The Breaking Heart was thought to have been lost, but we now
know that it was also called Adagio or
Adagio sostenuto (conclusively
proven by Joseph Harvey, in his 1999 dissertation for West Chester University,
Pennsylvania). Listening to it now, we can see why it was so popular. The
operatic influences on Fry are never far away the longing trombones, the
willowy strings, the bubbling coloratura flute solo all speak eloquently to
what he had absorbed so well. So expressive and teeming with melodrama and lovely
tunes, The Breaking Heart takes
us from idylls to melancholy and back The orchestra finds its voice
efficiently, the graceful melodies flowing without effort.
There is still much
of Fry's music that has never been heard, and this recording offers the first
public hearing ever of the Niagara Symphony and
the Overture to Macbeth. Now we
can judge for ourselves the gifts of this remarkable and groundbreaking
composer and witness the very beginning of a nation's symphonic tradition.
Kile Smith
Tony Rowe
Tony Rowe is Music
Director of the Vassar Orchestra and Conductor of the Westchester Conservatory
Orchestra in New York. He was appointed Assistant Conductor at Cambridge
University by Philip Ledger, and later served as Assistant Conductor of the
acclaimed Opera Theater at the Indiana University School of Music. He was
awarded First Prize by Libor Pesek at the Liverpool Conducting Competition in
1988 and later that year received the Fulton Memorial Fellowship to study with
Seiji Ozawa and Leonard Bernstein at Tanglewood. In 1991, he was a Prizewinner
at the prestigious Leeds Conductor,' Competition. Rowe was founder and
conductor of the Oxford and Cambridge Chamber Orchestra and later served as
Music Director of the Gilbert and Sullivan Musical Theatre Company in New York.
In 1992, Tony Rowe was appointed Assistant Conductor of the American Symphony
Orchestra in New York. Tony Rowe was a founding conductor in the inaugural
season of The British Youth Opera and, in 1999, he served as Music Director for
the Bardavon 1869 Opera Company's new production of Verdi's
"Rigoletto". He has appeared as Guest Conductor with the Minnesota,
Louisville, Hudson Valley Philharmonic and Royal Liverpool Philharmonic and
Hallé Orchestras, and has worked with such noted conductors as David Zinman,
Lawrence Leighton Smith, Gustav Meier, Michael Tilson Thomas, Sir David
Willcocks and Roger Norrington.
Royal Scottish
National Orchestra (RSNO)
Formed in 1891 as
the Scottish Orchestra, in 1951 the ensemble, now full-time, took the name of
the Scottish National Orchestra, later assuming the title Royal, a recognition
of its importance in the musical life of Scotland.
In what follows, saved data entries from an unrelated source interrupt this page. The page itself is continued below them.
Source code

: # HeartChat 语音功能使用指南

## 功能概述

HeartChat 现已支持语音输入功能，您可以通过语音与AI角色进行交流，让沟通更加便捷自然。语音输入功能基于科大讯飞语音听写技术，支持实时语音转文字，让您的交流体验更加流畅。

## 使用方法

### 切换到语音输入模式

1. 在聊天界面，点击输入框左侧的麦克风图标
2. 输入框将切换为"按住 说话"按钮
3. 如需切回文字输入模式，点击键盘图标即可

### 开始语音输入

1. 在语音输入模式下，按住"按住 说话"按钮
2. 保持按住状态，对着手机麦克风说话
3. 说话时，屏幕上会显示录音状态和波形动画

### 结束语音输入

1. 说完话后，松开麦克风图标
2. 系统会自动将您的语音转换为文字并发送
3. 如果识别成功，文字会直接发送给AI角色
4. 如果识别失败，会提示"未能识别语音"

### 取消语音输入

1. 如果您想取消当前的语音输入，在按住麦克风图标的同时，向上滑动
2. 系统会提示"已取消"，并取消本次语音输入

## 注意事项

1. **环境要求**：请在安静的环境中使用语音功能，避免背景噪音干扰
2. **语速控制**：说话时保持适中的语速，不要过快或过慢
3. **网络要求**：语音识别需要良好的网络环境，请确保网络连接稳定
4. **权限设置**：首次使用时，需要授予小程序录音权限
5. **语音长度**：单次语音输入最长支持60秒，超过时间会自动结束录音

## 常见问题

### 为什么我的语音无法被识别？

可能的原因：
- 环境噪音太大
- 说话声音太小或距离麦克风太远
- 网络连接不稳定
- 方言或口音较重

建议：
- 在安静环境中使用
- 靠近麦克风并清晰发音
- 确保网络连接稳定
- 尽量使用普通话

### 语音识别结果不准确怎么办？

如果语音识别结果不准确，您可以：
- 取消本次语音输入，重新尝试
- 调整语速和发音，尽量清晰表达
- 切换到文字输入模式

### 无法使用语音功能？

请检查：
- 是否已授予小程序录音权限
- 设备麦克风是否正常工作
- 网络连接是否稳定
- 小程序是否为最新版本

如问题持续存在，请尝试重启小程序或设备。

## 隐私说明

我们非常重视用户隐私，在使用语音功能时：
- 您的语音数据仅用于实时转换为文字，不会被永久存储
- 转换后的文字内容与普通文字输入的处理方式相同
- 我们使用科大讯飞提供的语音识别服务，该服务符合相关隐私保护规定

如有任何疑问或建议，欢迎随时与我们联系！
Distinguished conductors who
have worked with the orchestra include Karl Rankl, Hans Swarowsky, Walter
Susskind, Bryden Thomson and Sir Alexander Gibson, the last named becoming the
first Scottish-born principal conductor in 1959 Neeme Järvi, who was conductor
from 1984 to 1988, is now Conductor Laureate and Alexander Lazarev succeeded
Walter Weller as Music Director in 1997. The orchestra has a busy schedule in
Scotland, including regular seasons in its home-town of Glasgow, annual
appearances at the Edinburgh Festival and regular performances in the BBC
Promenade Concerts in London. In addition to concerts in England, the orchestra
has travelled to other countries, with tours of North America, Japan, Austria
and Switzerland. The wide repertoire of the Royal Scottish National Orchestra
extends from the Baroque to the contemporary. There have been two recent awards
from Gramophone and the orchestra has embarked on a collaboration with Naxos.